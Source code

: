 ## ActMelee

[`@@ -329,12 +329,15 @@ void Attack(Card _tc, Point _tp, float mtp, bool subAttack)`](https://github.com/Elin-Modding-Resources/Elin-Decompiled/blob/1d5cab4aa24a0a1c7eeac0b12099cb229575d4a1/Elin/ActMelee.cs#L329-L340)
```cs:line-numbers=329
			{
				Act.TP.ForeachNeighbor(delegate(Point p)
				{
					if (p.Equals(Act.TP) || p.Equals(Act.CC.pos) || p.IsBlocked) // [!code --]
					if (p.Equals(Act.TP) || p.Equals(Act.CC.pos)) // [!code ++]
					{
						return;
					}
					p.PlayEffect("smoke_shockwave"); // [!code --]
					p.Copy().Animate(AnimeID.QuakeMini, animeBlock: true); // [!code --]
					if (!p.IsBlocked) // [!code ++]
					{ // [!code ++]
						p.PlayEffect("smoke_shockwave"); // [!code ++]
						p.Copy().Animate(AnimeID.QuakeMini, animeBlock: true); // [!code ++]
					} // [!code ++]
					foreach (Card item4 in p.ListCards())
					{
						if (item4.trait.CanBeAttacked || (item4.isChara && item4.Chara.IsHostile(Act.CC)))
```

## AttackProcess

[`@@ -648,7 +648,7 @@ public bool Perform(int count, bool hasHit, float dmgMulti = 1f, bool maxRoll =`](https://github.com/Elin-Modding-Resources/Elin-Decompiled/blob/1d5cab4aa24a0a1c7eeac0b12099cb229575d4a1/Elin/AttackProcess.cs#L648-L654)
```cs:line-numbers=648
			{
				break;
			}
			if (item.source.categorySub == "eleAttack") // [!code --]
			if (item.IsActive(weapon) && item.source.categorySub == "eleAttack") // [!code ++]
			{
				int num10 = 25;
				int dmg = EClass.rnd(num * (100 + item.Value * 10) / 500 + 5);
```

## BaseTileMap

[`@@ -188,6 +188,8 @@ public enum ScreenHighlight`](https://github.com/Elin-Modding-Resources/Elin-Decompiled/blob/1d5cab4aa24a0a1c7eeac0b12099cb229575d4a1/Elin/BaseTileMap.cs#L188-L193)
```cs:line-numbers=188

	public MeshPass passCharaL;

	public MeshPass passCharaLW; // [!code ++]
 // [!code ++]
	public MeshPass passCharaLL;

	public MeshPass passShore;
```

* [Required work]: Lines that contain "BaseTileMap" are to be copied from the records above.

* [Exercise solution]:
## BaseTileMap
[`@@ -188,6 +188,8 @@ public enum ScreenHighlight`](https://github.com/Elin-Modding-Resources/Elin-Decompiled/blob/1d5cab4aa24a0a1c7eeac0b12099cb229575d4a1/Elin/BaseTileMap.cs#L188-L193)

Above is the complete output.